▶ What you have to do
Lines that contain the string "such" are the ones to list; copy all of them from the records.

(Stored entries)
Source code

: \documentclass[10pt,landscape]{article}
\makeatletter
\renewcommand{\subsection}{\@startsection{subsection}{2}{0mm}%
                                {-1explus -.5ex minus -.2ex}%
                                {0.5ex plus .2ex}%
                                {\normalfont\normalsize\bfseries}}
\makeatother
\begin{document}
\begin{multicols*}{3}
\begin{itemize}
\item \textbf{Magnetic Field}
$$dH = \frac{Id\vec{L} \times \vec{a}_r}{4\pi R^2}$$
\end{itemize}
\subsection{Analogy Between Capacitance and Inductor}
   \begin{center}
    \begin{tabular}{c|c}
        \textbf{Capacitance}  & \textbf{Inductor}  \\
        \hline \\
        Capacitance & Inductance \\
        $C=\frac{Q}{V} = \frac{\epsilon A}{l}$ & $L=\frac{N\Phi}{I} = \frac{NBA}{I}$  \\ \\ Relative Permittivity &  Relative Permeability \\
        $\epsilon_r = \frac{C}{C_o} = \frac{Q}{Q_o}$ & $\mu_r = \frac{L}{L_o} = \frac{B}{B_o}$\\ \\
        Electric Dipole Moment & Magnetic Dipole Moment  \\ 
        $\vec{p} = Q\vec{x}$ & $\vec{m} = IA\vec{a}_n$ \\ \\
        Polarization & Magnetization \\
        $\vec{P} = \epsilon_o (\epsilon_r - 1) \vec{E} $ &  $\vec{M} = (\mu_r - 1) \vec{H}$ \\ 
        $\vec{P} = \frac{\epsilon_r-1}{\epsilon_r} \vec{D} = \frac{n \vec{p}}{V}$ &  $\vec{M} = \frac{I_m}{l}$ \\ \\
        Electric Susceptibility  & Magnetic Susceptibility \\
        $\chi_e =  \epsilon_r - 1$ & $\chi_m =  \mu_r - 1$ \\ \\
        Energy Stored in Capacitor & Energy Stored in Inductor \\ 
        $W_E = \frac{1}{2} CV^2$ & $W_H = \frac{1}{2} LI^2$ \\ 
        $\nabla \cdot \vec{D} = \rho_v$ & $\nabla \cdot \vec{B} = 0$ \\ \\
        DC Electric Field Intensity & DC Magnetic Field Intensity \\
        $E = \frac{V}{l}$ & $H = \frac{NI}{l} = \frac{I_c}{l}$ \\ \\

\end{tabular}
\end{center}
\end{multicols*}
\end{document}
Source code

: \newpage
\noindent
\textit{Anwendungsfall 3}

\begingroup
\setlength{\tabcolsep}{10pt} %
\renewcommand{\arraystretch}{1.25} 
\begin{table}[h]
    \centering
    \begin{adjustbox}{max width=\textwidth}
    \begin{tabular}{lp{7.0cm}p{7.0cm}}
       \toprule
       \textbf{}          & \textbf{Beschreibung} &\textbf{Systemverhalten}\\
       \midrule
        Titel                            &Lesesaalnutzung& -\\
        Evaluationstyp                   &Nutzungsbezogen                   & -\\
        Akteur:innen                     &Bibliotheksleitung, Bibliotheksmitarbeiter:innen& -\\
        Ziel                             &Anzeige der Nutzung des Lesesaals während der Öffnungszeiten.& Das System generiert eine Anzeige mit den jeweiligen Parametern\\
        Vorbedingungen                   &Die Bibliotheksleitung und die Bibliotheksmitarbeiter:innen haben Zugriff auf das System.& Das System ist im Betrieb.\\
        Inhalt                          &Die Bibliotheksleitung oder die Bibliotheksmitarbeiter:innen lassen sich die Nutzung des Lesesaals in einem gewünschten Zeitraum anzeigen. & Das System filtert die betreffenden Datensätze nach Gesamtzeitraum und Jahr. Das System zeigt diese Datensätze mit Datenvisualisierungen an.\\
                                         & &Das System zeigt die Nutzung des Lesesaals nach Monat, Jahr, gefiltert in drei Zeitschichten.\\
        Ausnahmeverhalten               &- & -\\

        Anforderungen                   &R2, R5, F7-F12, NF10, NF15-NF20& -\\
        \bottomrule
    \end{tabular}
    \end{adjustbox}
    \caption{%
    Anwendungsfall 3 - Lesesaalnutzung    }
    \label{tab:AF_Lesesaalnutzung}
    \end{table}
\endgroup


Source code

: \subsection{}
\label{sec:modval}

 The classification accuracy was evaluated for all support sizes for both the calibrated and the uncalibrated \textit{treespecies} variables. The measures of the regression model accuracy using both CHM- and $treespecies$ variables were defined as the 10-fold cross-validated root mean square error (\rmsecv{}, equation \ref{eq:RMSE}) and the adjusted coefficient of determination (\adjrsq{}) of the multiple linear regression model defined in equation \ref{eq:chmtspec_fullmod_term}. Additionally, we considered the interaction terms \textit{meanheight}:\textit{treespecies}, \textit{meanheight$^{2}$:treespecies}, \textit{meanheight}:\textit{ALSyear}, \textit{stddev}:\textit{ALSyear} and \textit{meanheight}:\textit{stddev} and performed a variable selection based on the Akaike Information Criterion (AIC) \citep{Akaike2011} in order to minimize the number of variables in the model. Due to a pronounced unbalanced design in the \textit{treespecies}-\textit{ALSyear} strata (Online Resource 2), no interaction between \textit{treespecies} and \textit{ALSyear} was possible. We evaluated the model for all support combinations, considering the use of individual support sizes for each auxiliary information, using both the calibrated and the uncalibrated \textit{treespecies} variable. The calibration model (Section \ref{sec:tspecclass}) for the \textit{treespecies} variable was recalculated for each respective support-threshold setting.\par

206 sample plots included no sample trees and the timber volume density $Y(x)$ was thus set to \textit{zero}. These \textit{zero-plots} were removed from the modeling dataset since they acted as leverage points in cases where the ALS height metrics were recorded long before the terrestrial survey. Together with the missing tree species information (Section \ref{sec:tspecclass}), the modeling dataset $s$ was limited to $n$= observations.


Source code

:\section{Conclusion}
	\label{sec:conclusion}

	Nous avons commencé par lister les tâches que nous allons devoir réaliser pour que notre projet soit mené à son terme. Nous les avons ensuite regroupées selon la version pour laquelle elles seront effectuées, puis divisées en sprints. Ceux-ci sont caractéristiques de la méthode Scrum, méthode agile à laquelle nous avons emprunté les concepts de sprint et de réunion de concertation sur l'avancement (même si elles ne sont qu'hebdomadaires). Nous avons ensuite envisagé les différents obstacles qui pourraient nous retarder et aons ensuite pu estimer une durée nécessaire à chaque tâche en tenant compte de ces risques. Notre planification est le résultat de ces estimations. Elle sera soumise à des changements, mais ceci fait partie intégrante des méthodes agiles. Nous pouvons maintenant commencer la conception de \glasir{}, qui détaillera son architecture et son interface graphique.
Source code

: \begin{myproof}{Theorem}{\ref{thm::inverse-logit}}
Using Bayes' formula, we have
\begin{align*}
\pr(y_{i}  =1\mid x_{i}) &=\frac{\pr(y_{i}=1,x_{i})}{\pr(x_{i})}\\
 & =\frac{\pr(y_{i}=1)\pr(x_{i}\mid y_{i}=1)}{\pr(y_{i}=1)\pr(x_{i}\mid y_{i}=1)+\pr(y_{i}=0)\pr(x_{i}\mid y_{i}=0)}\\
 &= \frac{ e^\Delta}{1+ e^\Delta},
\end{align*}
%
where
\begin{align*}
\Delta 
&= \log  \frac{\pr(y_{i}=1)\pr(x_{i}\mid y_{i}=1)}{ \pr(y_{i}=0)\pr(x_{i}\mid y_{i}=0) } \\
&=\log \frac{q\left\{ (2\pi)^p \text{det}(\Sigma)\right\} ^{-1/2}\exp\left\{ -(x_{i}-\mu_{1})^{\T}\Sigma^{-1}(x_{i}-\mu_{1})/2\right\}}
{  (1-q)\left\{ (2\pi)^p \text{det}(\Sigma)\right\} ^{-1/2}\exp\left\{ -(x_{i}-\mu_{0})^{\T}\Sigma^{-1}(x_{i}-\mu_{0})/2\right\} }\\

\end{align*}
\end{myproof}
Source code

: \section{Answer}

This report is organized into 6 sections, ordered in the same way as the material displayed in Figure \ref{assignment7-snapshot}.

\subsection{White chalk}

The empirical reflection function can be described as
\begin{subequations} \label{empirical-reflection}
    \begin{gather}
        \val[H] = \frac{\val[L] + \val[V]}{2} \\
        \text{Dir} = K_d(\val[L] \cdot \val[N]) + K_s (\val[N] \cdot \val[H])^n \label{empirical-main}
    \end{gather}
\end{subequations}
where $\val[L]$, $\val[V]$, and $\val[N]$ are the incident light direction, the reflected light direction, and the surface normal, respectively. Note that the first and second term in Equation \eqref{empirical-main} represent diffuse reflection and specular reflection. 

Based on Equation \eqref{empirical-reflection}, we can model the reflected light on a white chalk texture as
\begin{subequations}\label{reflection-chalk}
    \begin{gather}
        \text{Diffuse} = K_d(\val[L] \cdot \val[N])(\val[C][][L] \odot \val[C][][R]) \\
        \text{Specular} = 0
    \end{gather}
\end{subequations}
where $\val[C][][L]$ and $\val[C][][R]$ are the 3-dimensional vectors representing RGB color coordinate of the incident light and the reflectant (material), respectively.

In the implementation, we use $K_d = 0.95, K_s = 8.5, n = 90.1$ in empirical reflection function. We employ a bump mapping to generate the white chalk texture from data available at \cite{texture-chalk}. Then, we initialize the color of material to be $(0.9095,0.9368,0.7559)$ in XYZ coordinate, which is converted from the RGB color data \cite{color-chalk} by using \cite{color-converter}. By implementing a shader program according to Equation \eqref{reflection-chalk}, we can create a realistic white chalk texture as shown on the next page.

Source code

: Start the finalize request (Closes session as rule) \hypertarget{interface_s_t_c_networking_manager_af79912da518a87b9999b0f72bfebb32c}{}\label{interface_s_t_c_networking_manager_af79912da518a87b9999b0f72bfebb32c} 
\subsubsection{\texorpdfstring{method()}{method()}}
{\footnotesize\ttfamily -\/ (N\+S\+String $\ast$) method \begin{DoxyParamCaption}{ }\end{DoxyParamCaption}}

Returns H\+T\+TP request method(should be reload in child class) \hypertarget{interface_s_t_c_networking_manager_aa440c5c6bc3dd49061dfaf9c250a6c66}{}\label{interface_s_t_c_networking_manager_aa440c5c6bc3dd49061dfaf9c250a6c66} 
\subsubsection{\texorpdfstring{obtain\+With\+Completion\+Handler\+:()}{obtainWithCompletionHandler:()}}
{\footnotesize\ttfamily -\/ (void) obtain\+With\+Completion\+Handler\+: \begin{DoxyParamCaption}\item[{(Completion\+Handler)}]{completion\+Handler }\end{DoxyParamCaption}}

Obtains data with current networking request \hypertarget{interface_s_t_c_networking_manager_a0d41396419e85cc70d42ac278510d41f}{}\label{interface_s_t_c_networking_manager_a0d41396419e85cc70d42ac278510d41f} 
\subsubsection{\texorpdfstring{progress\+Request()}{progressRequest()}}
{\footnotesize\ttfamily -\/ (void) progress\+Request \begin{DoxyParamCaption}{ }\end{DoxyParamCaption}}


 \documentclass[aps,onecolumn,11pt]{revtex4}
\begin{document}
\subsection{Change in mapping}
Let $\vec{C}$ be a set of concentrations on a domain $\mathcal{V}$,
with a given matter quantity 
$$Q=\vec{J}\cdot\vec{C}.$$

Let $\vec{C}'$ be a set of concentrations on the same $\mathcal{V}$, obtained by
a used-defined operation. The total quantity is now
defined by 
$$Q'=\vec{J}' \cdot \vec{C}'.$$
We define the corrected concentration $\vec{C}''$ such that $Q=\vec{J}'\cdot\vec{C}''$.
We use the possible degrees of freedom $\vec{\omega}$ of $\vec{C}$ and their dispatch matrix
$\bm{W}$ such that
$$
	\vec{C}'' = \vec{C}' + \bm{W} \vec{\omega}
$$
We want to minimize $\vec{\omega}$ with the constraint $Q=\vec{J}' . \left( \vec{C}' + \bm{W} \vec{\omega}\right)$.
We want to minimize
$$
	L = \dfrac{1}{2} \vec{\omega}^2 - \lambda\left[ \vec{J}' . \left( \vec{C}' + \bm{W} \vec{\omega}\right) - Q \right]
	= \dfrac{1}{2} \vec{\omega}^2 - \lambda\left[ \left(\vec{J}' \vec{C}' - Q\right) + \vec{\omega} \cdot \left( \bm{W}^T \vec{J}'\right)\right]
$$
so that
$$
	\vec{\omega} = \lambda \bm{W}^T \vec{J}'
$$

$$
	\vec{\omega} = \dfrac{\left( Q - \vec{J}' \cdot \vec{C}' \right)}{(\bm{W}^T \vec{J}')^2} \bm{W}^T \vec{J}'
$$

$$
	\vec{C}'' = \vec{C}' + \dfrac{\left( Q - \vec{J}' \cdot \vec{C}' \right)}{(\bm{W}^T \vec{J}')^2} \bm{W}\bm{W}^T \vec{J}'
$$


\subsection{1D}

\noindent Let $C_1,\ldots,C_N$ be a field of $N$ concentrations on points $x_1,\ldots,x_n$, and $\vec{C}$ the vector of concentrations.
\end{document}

▶ Answer to the exercise
We define the corrected concentration $\vec{C}''$ such that $Q=\vec{J}'\cdot\vec{C}''$.
$\bm{W}$ such that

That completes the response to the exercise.